I'd love a cultural shift that turns the fashion industry into something that works for women. Women come in all shapes and sizes. I would love to see silhouettes and lines in clothing reflect that in a more diverse way. That's not really where we go with the modesty debate though, is it? Instead, we filter people into the Always Nude Naysayers, and the Flowy Floor-Length Turtleneckers. We decide to focus on clothes, and ask women to take on the pressure of modesty while our men get it together. Then, we ask what sexual assault victims were wearing when a crime is committed against them.
During the second half of my summer teaching, I was in a better rhythm. I went shopping over the break with my teammate new-found BFF and found a shirt combo I loved. It was orange! It was long enough to cover my torso! It was in that ridiculous style that I had envied all through high school where you wear a white tank underneath to avoid cleavage! I felt pretty! All things good, right?
We wear our favorite shirt on our birthday. |
I am no less mortified by the moment all these years later, though for different reasons. I wish I had been better at dressing my body. I wish one of my male coworkers had stood up for me. I wish that I'd had a better understanding of modesty and the concept of being brothers and sisters in Christ. I wish that my Catholic education had better addressed the concept of femininity so that I didn't feel so lost.
I'd always been a jeans and t-shirt kind of gal. I didn't know how to wear the tops and outfits that my peers wore. I didn't know how to dress my body type: I was tall, long-legged, with a long torso and large-chested. (Hence the t-shirt and jeans uniform. ) I was beginning to figure all that out in college. As a grown woman, I see the ways the modesty message I received was flawed. I see the ways I can resolve those issues for my kids. I don't want them to be so stuck on hemlines and custody of the eyes that they don't learn character or the inherent beauty of men and women.
I was reprimanded twice that summer for wearing inappropriate shirts: One that showed the slightest bit on my back and one that supposedly was meant to draw attention to my chest. Nothing was said about the concert shirt I wore repeatedly. The band has a multitude of songs that are misogynistic, including one called "Date Rape." Looking through the photos, that is the one I regret the most.
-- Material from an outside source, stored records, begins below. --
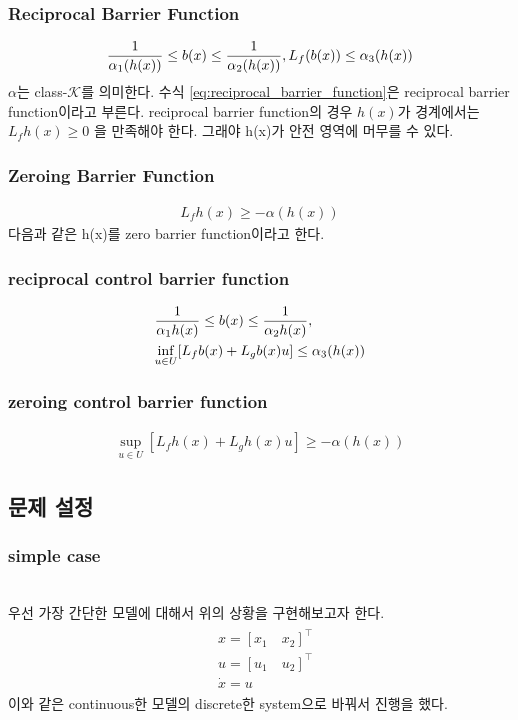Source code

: \documentclass[journal]{IEEEtran}
\begin{document}
	\subsubsection{Reciprocal Barrier Function}
	\begin{align}
		{1 \over \alpha_1(h(x))} \leq b(x) \leq {1\over \alpha_2(h(x))} , L_f(b(x))\leq \alpha_3(h(x))	
		\label{eq:reciprocal_barrier_function} 
	\end{align}
	$\alpha$는 class-$\mathcal{K}$를 의미한다. 수식 \eqref{eq:reciprocal_barrier_function}은 reciprocal barrier function이라고 부른다.
	reciprocal barrier function의 경우 $h(x)$가 경계에서는 $L_f h(x) \geq0$ 을 만족해야 한다. 그래야 h(x)가 안전 영역에 머무를 수 있다.
	
	\subsubsection{Zeroing Barrier Function}
	\begin{align}
		L_fh(x)\geq-\alpha(h(x))	
		\label{eq:zero_barrier_function}
	\end{align}
	다음과 같은 h(x)를 zero barrier function이라고 한다. 
	
	\subsubsection{reciprocal control barrier function}
	\begin{align}
		& {1 \over{\alpha_1h(x)}}\leq b(x)\leq{{1 \over{\alpha_2h(x)}}},\nonumber\\
		& \underset{u\in U}{\inf}[L_fb(x)+L_gb(x)u]\leq \alpha_3(h(x))
	\end{align}
	
	\subsubsection{zeroing control barrier function }
	\begin{align}
		\underset{u\in U}{\sup}[L_fh(x)+L_gh(x)u]\geq -\alpha(h(x))
	\end{align}
	
	
	\subsection{문제 설정}

	\subsubsection{simple case}
	\mbox{}\\
	우선 가장 간단한 모델에 대해서 위의 상황을 구현해보고자 한다.
	\begin{align}
		\begin{split}
		& x=[x_{1}\quad x_{2}]^\top\\
		& u=[u_{1}\quad u_{2}]^\top\\
		& \dot{x}=u
		\end{split}
		\label{eq:simple_case_continuous}
	\end{align}
	이와 같은 continuous한 모델의 discrete한 system으로 바꿔서 진행을 했다.
	
\end{document}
I don't want to be *that* woman. The woman that jumps to the most extreme example every time. I don't read the word "modesty" and counter with "RAPE!" I believe it is a good thing to raise our children to care about others. I think it is a good thing to teach our children how to dress their body types, and to dress appropriately for whatever activity is on the agenda. It is good and healthy to help them find things that allow for movement and comfort. I just don't want them to think that a piece of clothing means my daughter is partially to blame for a crime committed against her or that my son would somehow be absolved from said crime because of what she was (or wasn't) wearing. This line of thinking works in more "trivial" situations also: magazines on the rack, sporting events, dances, the mere act of being at school. Women experience various act of harassment often from the very moment puberty hits. It does not matter how modest the clothing. The lack of respect does not come from immodest dress: the push for modesty is meant to address the lack or respect, and it is lacking.
I also have an issue with trying to buy clothes for my granddaughters. How can there be complaints of females dressing immodestly, when even the toddler clothing for girls is full of shorts that are FAR too short for a comfortable afternoon outside playing, and the skirts are so short that they have to wear shorts underneath? Athletic shorts for girls that are teens are tight, and super short, while athletic shorts for boys are nearly knee length, if not below the knee, and loose for comfort. Yet we must dress our girls "modestly". It's just ridiculous.